#### PROBLEM TO WORK ON:
Where the word "transactions" occurs in a line of the listing below, copy that line.

#### RECORDS TO PROCESS:
>>>
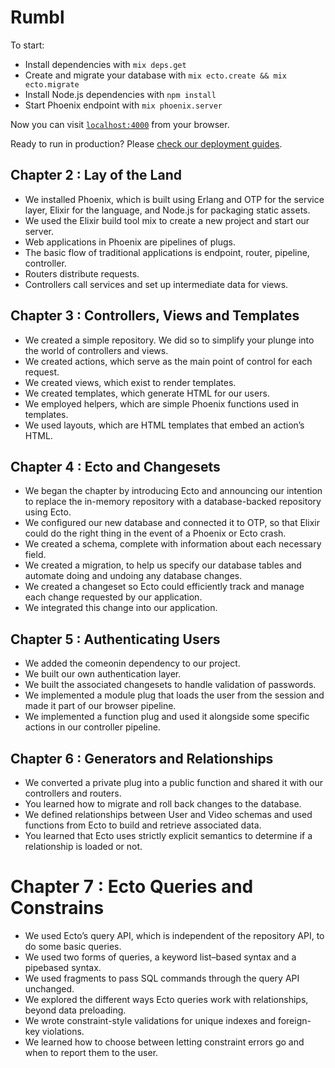 # Rumbl

To start:

  * Install dependencies with `mix deps.get`
  * Create and migrate your database with `mix ecto.create && mix ecto.migrate`
  * Install Node.js dependencies with `npm install`
  * Start Phoenix endpoint with `mix phoenix.server`

Now you can visit [`localhost:4000`](http://localhost:4000) from your browser.

Ready to run in production? Please [check our deployment guides](http://www.phoenixframework.org/docs/deployment).

## Chapter 2 : Lay of the Land

* We installed Phoenix, which is built using Erlang and OTP for the service layer, Elixir for the language, and Node.js for packaging static assets.
* We used the Elixir build tool mix to create a new project and start our server.
* Web applications in Phoenix are pipelines of plugs.
* The basic flow of traditional applications is endpoint, router, pipeline, controller.
* Routers distribute requests.
* Controllers call services and set up intermediate data for views.

## Chapter 3 : Controllers, Views and Templates

* We created a simple repository. We did so to simplify your plunge into
the world of controllers and views.
* We created actions, which serve as the main point of control for each
request.
* We created views, which exist to render templates.
* We created templates, which generate HTML for our users.
* We employed helpers, which are simple Phoenix functions used in templates.
* We used layouts, which are HTML templates that embed an action’s HTML.

## Chapter 4 : Ecto and Changesets

* We began the chapter by introducing Ecto and announcing our intention
to replace the in-memory repository with a database-backed repository
using Ecto.
* We configured our new database and connected it to OTP, so that Elixir
could do the right thing in the event of a Phoenix or Ecto crash.
* We created a schema, complete with information about each necessary
field.
* We created a migration, to help us specify our database tables and automate
doing and undoing any database changes.
* We created a changeset so Ecto could efficiently track and manage each
change requested by our application.
* We integrated this change into our application.

## Chapter 5 : Authenticating Users

* We added the comeonin dependency to our project.
* We built our own authentication layer.
* We built the associated changesets to handle validation of passwords.
*  We implemented a module plug that loads the user from the session and
made it part of our browser pipeline.
*  We implemented a function plug and used it alongside some specific
actions in our controller pipeline.

## Chapter 6 : Generators and Relationships

* We converted a private plug into a public function and shared it with our controllers and routers.
* You learned how to migrate and roll back changes to the database.
* We defined relationships between User and Video schemas and used functions from Ecto to build and retrieve associated data.
* You learned that Ecto uses strictly explicit semantics to determine if a
relationship is loaded or not.

# Chapter 7 : Ecto Queries and Constrains

* We used Ecto’s query API, which is independent of the repository API, to
do some basic queries.
* We used two forms of queries, a keyword list–based syntax and a pipebased
syntax.
* We used fragments to pass SQL commands through the query API
unchanged.
* We explored the different ways Ecto queries work with relationships,
beyond data preloading.
* We wrote constraint-style validations for unique indexes and foreign-key
violations.
* We learned how to choose between letting constraint errors go and when
to report them to the user.
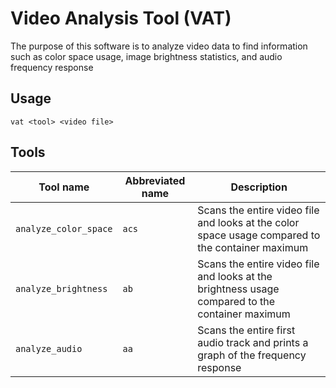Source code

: # Video Analysis Tool (VAT)
The purpose of this software is to analyze video data to find information such as color space usage, image brightness statistics, and audio frequency response

## Usage
`vat <tool> <video file>`

## Tools
| Tool name | Abbreviated name | Description |
| --------- | ---------------- | ----------- |
| `analyze_color_space` | `acs` | Scans the entire video file and looks at the color space usage compared to the container maximum |
| `analyze_brightness` | `ab` | Scans the entire video file and looks at the brightness usage compared to the container maximum |
| `analyze_audio` | `aa` | Scans the entire first audio track and prints a graph of the frequency response |
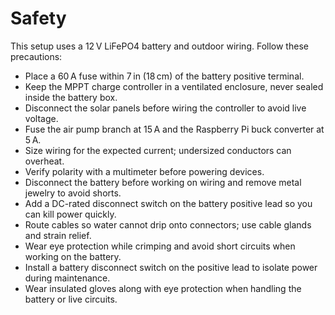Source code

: # Safety

This setup uses a 12 V LiFePO4 battery and outdoor wiring. Follow these precautions:

- Place a 60 A fuse within 7 in (18 cm) of the battery positive terminal.
- Keep the MPPT charge controller in a ventilated enclosure, never sealed inside the battery box.
- Disconnect the solar panels before wiring the controller to avoid live voltage.
- Fuse the air pump branch at 15 A and the Raspberry Pi buck converter at 5 A.
- Size wiring for the expected current; undersized conductors can overheat.
- Verify polarity with a multimeter before powering devices.
- Disconnect the battery before working on wiring and remove metal jewelry to avoid shorts.
- Add a DC-rated disconnect switch on the battery positive lead so you can kill power quickly.
- Route cables so water cannot drip onto connectors; use cable glands and strain relief.
- Wear eye protection while crimping and avoid short circuits when working on the battery.
- Install a battery disconnect switch on the positive lead to isolate power during maintenance.
- Wear insulated gloves along with eye protection when handling the battery or live circuits.
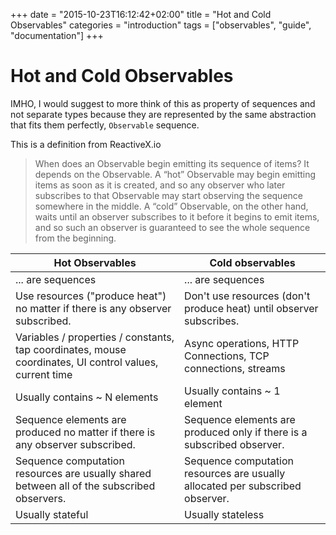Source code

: +++
date = "2015-10-23T16:12:42+02:00"
title = "Hot and Cold Observables"
categories = "introduction"
tags = ["observables", "guide", "documentation"]
+++

Hot and Cold Observables
========================

IMHO, I would suggest to more think of this as property of sequences and not separate types because they are represented by the same abstraction that fits them perfectly, `Observable` sequence.

This is a definition from ReactiveX.io

> When does an Observable begin emitting its sequence of items? It depends on the Observable. A “hot” Observable may begin emitting items as soon as it is created, and so any observer who later subscribes to that Observable may start observing the sequence somewhere in the middle. A “cold” Observable, on the other hand, waits until an observer subscribes to it before it begins to emit items, and so such an observer is guaranteed to see the whole sequence from the beginning.

| Hot Observables                                                                                         | Cold observables                                                              |
|---------------------------------------------------------------------------------------------------------|-------------------------------------------------------------------------------|
| ... are sequences                                                                                       | ... are sequences                                                             |
| Use resources ("produce heat") no matter if there is any observer subscribed.                           | Don't use resources (don't produce heat) until observer subscribes.           |
| Variables / properties / constants, tap coordinates, mouse coordinates, UI control values, current time | Async operations, HTTP Connections, TCP connections, streams                  |
| Usually contains ~ N elements                                                                           | Usually contains ~ 1 element                                                  |
| Sequence elements are produced no matter if there is any observer subscribed.                           | Sequence elements are produced only if there is a subscribed observer.        |
| Sequence computation resources are usually shared between all of the subscribed observers.              | Sequence computation resources are usually allocated per subscribed observer. |
| Usually stateful                                                                                        | Usually stateless                                                             |
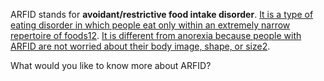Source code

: ARFID stands for **avoidant/restrictive food intake disorder**. [It is a type of eating disorder in which people eat only within an extremely narrow repertoire of foods](https://en.wikipedia.org/wiki/Avoidant/restrictive_food_intake_disorder)[1](https://en.wikipedia.org/wiki/Avoidant/restrictive_food_intake_disorder)[2](https://www.webmd.com/mental-health/eating-disorders/what-is-arfid). [It is different from anorexia because people with ARFID are not worried about their body image, shape, or size](https://www.webmd.com/mental-health/eating-disorders/what-is-arfid)[2](https://www.webmd.com/mental-health/eating-disorders/what-is-arfid).

What would you like to know more about ARFID?


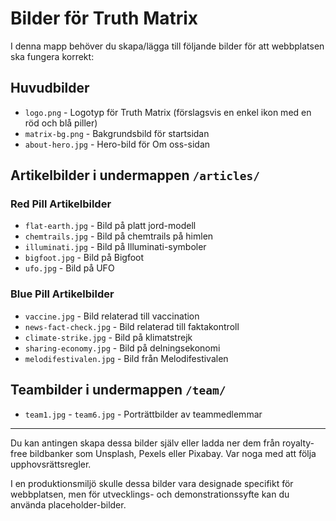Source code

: # Bilder för Truth Matrix

I denna mapp behöver du skapa/lägga till följande bilder för att webbplatsen ska fungera korrekt:

## Huvudbilder

- `logo.png` - Logotyp för Truth Matrix (förslagsvis en enkel ikon med en röd och blå piller)
- `matrix-bg.png` - Bakgrundsbild för startsidan
- `about-hero.jpg` - Hero-bild för Om oss-sidan

## Artikelbilder i undermappen `/articles/`

### Red Pill Artikelbilder
- `flat-earth.jpg` - Bild på platt jord-modell
- `chemtrails.jpg` - Bild på chemtrails på himlen
- `illuminati.jpg` - Bild på Illuminati-symboler
- `bigfoot.jpg` - Bild på Bigfoot
- `ufo.jpg` - Bild på UFO

### Blue Pill Artikelbilder
- `vaccine.jpg` - Bild relaterad till vaccination
- `news-fact-check.jpg` - Bild relaterad till faktakontroll
- `climate-strike.jpg` - Bild på klimatstrejk
- `sharing-economy.jpg` - Bild på delningsekonomi
- `melodifestivalen.jpg` - Bild från Melodifestivalen

## Teambilder i undermappen `/team/`
- `team1.jpg` - `team6.jpg` - Porträttbilder av teammedlemmar

---

Du kan antingen skapa dessa bilder själv eller ladda ner dem från royalty-free bildbanker som Unsplash, Pexels eller Pixabay. Var noga med att följa upphovsrättsregler.

I en produktionsmiljö skulle dessa bilder vara designade specifikt för webbplatsen, men för utvecklings- och demonstrationssyfte kan du använda placeholder-bilder.
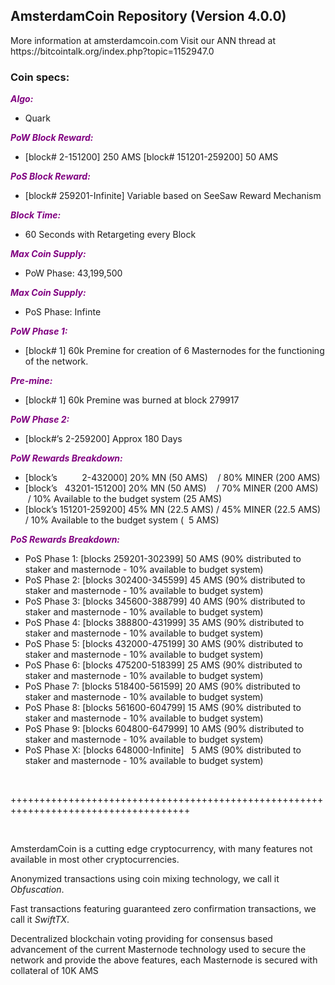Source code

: <h2><strong>AmsterdamCoin Repository (Version 4.0.0)</strong></h2>
<p>More information at amsterdamcoin.com Visit our ANN thread at https://bitcointalk.org/index.php?topic=1152947.0</p>
<h3><strong>Coin specs:</strong></h3>
<p><strong><span style="color: #800080;"><em>Algo:</em></span></strong></p>
<ul>
<li>Quark</li>
</ul>
<p><strong><span style="color: #800080;"><em>PoW Block Reward:</em></span></strong></p>
<ul>
<li>[block# 2-151200] 250 AMS [block# 151201-259200] 50 AMS</li>
</ul>
<p><strong><span style="color: #800080;"><em>PoS Block Reward:</em></span></strong></p>
<ul>
<li>[block# 259201-Infinite] Variable based on SeeSaw Reward Mechanism</li>
</ul>
<p><strong><span style="color: #800080;"><em>Block Time:</em></span></strong></p>
<ul>
<li>60 Seconds with Retargeting every Block</li>
</ul>
<p><strong><span style="color: #800080;"><em>Max Coin Supply:</em></span></strong></p>
<ul>
<li>PoW Phase: 43,199,500</li>
</ul>
<p><strong><span style="color: #800080;"><em>Max Coin Supply:</em></span></strong></p>
<ul>
<li>PoS Phase: Infinte</li>
</ul>
<p><strong><span style="color: #800080;"><em>PoW Phase 1:</em></span></strong></p>
<ul>
<li>[block# 1] 60k Premine for creation of 6 Masternodes for the functioning of the network.</li>
</ul>
<p><strong><span style="color: #800080;"><em>Pre-mine:</em></span></strong></p>
<ul>
<li>[block# 1] 60k Premine was burned at block 279917</li>
</ul>
<p><strong><span style="color: #800080;"><em>PoW Phase 2:</em></span></strong></p>
<ul>
<li>[block#&rsquo;s 2-259200] Approx 180 Days</li>
</ul>
<p><strong><span style="color: #800080;"><em>PoW Rewards Breakdown:</em></span></strong></p>
<ul>
<li>[block&rsquo;s &nbsp; &nbsp; &nbsp; &nbsp; &nbsp;2-432000] 20% MN (50 AMS) &nbsp; &nbsp;/ 80% MINER (200 AMS)</li>
<li>[block&rsquo;s &nbsp; 43201-151200] 20% MN (50 AMS) &nbsp; &nbsp;/ 70% MINER (200 AMS) &nbsp;/ 10% Available to the budget system (25 AMS)</li>
<li>[block&rsquo;s 151201-259200] 45% MN (22.5 AMS) / 45% MINER (22.5 AMS) / 10% Available to the budget system ( &nbsp;5 AMS)</li>
</ul>
<p><strong><span style="color: #800080;"><em>PoS Rewards Breakdown:</em></span></strong></p>
<ul>
<li>PoS Phase 1: [blocks 259201-302399] 50 AMS (90% distributed to staker and masternode - 10% available to budget system)</li>
<li>PoS Phase 2: [blocks 302400-345599] 45 AMS (90% distributed to staker and masternode - 10% available to budget system)</li>
<li>PoS Phase 3: [blocks 345600-388799] 40 AMS (90% distributed to staker and masternode - 10% available to budget system)</li>
<li>PoS Phase 4: [blocks 388800-431999] 35 AMS (90% distributed to staker and masternode - 10% available to budget system)</li>
<li>PoS Phase 5: [blocks 432000-475199] 30 AMS (90% distributed to staker and masternode - 10% available to budget system)</li>
<li>PoS Phase 6: [blocks 475200-518399] 25 AMS (90% distributed to staker and masternode - 10% available to budget system)</li>
<li>PoS Phase 7: [blocks 518400-561599] 20 AMS (90% distributed to staker and masternode - 10% available to budget system)</li>
<li>PoS Phase 8: [blocks 561600-604799] 15 AMS (90% distributed to staker and masternode - 10% available to budget system)</li>
<li>PoS Phase 9: [blocks 604800-647999] 10 AMS (90% distributed to staker and masternode - 10% available to budget system)</li>
<li>PoS Phase X: [blocks 648000-Infinite] &nbsp; 5 AMS (90% distributed to staker and masternode - 10% available to budget system)</li>
</ul>
<p>&nbsp;</p>
<p>+++++++++++++++++++++++++++++++++++++++++++++++++++++++++++++++++++++++++++++++++++++</p>
<p>&nbsp;</p>
<p>AmsterdamCoin is a cutting edge cryptocurrency, with many features not available in most other cryptocurrencies.</p>
<p>Anonymized transactions using coin mixing technology, we call it <em>Obfuscation</em>.</p>
<p>Fast transactions featuring guaranteed zero confirmation transactions, we call it <em>SwiftTX</em>.</p>
<p>Decentralized blockchain voting providing for consensus based advancement of the current Masternode technology used to secure the network and provide the above features, each Masternode is secured with collateral of 10K AMS</p>
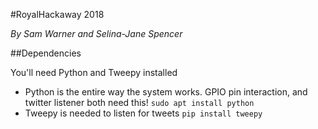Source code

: #RoyalHackaway 2018

*By Sam Warner and Selina-Jane Spencer*

##Dependencies

You'll need Python and Tweepy installed

* Python is the entire way the system works. GPIO pin interaction, and twitter listener both need this!
`sudo apt install python`
* Tweepy is needed to listen for tweets
`pip install tweepy`
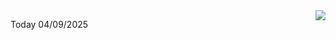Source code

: <img align="right" src="https://media.giphy.com/media/M9gbBd9nbDrOTu1Mqx/giphy.gif">


Today 04/09/2025
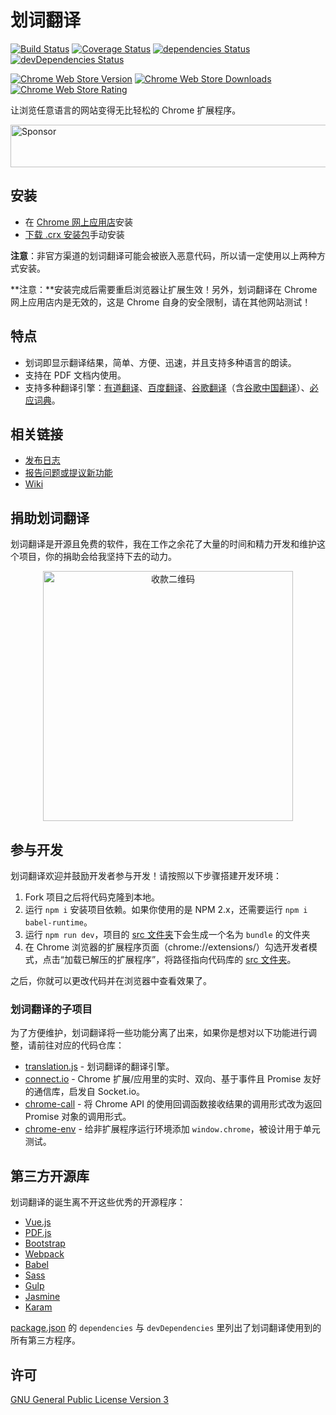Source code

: # 划词翻译

[![Build Status](https://img.shields.io/travis/Selection-Translator/crx-selection-translate/master.svg?style=flat-square)](https://travis-ci.org/Selection-Translator/crx-selection-translate)
[![Coverage Status](https://img.shields.io/coveralls/Selection-Translator/crx-selection-translate/master.svg?style=flat-square)](https://coveralls.io/github/Selection-Translator/crx-selection-translate?branch=master)
[![dependencies Status](https://img.shields.io/david/Selection-Translator/crx-selection-translate.svg?style=flat-square)](https://david-dm.org/Selection-Translator/crx-selection-translate)
[![devDependencies Status](https://img.shields.io/david/dev/Selection-Translator/crx-selection-translate.svg?style=flat-square)](https://david-dm.org/Selection-Translator/crx-selection-translate?type=dev)

[![Chrome Web Store Version](https://img.shields.io/chrome-web-store/v/ikhdkkncnoglghljlkmcimlnlhkeamad.svg?style=flat-square)](https://chrome.google.com/webstore/detail/ikhdkkncnoglghljlkmcimlnlhkeamad)
[![Chrome Web Store Downloads](https://img.shields.io/chrome-web-store/d/ikhdkkncnoglghljlkmcimlnlhkeamad.svg?style=flat-square)](https://chrome.google.com/webstore/detail/ikhdkkncnoglghljlkmcimlnlhkeamad)
[![Chrome Web Store Rating](https://img.shields.io/chrome-web-store/rating/ikhdkkncnoglghljlkmcimlnlhkeamad.svg?style=flat-square)](https://chrome.google.com/webstore/detail/ikhdkkncnoglghljlkmcimlnlhkeamad)

让浏览任意语言的网站变得无比轻松的 Chrome 扩展程序。

<a target='_blank' rel='nofollow' href='https://app.codesponsor.io/link/cbrC2sy2ibgQEQAeJHq4w5dz/Selection-Translator/crx-selection-translate'><img alt='Sponsor' width='888' height='68' src='https://app.codesponsor.io/embed/cbrC2sy2ibgQEQAeJHq4w5dz/Selection-Translator/crx-selection-translate.svg' /></a>

## 安装

 - 在 [Chrome 网上应用店](https://chrome.google.com/webstore/detail/ikhdkkncnoglghljlkmcimlnlhkeamad)安装
 - [下载 .crx 安装包](https://github.com/Selection-Translator/crx-selection-translate/releases/latest)手动安装

**注意**：非官方渠道的划词翻译可能会被嵌入恶意代码，所以请一定使用以上两种方式安装。

**注意：**安装完成后需要重启浏览器让扩展生效！另外，划词翻译在 Chrome 网上应用店内是无效的，这是 Chrome 自身的安全限制，请在其他网站测试！

## 特点

 - 划词即显示翻译结果，简单、方便、迅速，并且支持多种语言的朗读。
 - 支持在 PDF 文档内使用。
 - 支持多种翻译引擎：[有道翻译](http://fanyi.youdao.com/)、[百度翻译](http://fanyi.baidu.com/)、[谷歌翻译](https://translate.google.com/)（含[谷歌中国翻译](http://translate.google.cn/)）、[必应词典](http://cn.bing.com/dict/)。

## 相关链接

 + [发布日志](https://github.com/Selection-Translator/crx-selection-translate/releases)
 + [报告问题或提议新功能](https://github.com/Selection-Translator/crx-selection-translate/issues/new)
 + [Wiki](https://github.com/Selection-Translator/crx-selection-translate/wiki)
 
## 捐助划词翻译

划词翻译是开源且免费的软件，我在工作之余花了大量的时间和精力开发和维护这个项目，你的捐助会给我坚持下去的动力。

<div align="center">
  <img src="https://o93y1elkp.qnssl.com/xxxxxx.png" width="400" alt="收款二维码">
</div>

## 参与开发

划词翻译欢迎并鼓励开发者参与开发！请按照以下步骤搭建开发环境：

 1. Fork 项目之后将代码克隆到本地。
 2. 运行 `npm i` 安装项目依赖。如果你使用的是 NPM 2.x，还需要运行 `npm i babel-runtime`。
 3. 运行 `npm run dev`，项目的 [src 文件夹](https://github.com/Selection-Translator/crx-selection-translate/tree/master/src)下会生成一个名为 `bundle` 的文件夹
 4. 在 Chrome 浏览器的扩展程序页面（chrome://extensions/）勾选开发者模式，点击“加载已解压的扩展程序”，将路径指向代码库的 [src 文件夹](https://github.com/Selection-Translator/crx-selection-translate/tree/master/src)。

之后，你就可以更改代码并在浏览器中查看效果了。

### 划词翻译的子项目

为了方便维护，划词翻译将一些功能分离了出来，如果你是想对以下功能进行调整，请前往对应的代码仓库：

 + [translation.js](https://github.com/Selection-Translator/translation.js) - 划词翻译的翻译引擎。
 + [connect.io](https://github.com/Selection-Translator/connect.io) - Chrome 扩展/应用里的实时、双向、基于事件且 Promise 友好的通信库，启发自 Socket.io。
 + [chrome-call](https://github.com/Selection-Translator/chrome-call) - 将 Chrome API 的使用回调函数接收结果的调用形式改为返回 Promise 对象的调用形式。
 + [chrome-env](https://github.com/Selection-Translator/chrome-env) - 给非扩展程序运行环境添加 `window.chrome`，被设计用于单元测试。

## 第三方开源库

划词翻译的诞生离不开这些优秀的开源程序：

 - [Vue.js](http://vuejs.org/)
 - [PDF.js](https://mozilla.github.io/pdf.js/)
 - [Bootstrap](http://getbootstrap.com/)
 - [Webpack](http://webpack.github.io/)
 - [Babel](http://babeljs.io/)
 - [Sass](http://sass-lang.com/)
 - [Gulp](http://gulpjs.com/)
 - [Jasmine](http://jasmine.github.io/)
 - [Karam](https://karma-runner.github.io/)

[package.json](https://github.com/Selection-Translator/crx-selection-translate/blob/master/package.json) 的 `dependencies` 与 `devDependencies` 里列出了划词翻译使用到的所有第三方程序。

## 许可

[GNU General Public License Version 3](https://www.gnu.org/licenses/gpl.html)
<<<
#### ANSWER BELOW:
<p>Anonymized transactions using coin mixing technology, we call it <em>Obfuscation</em>.</p>
<p>Fast transactions featuring guaranteed zero confirmation transactions, we call it <em>SwiftTX</em>.</p>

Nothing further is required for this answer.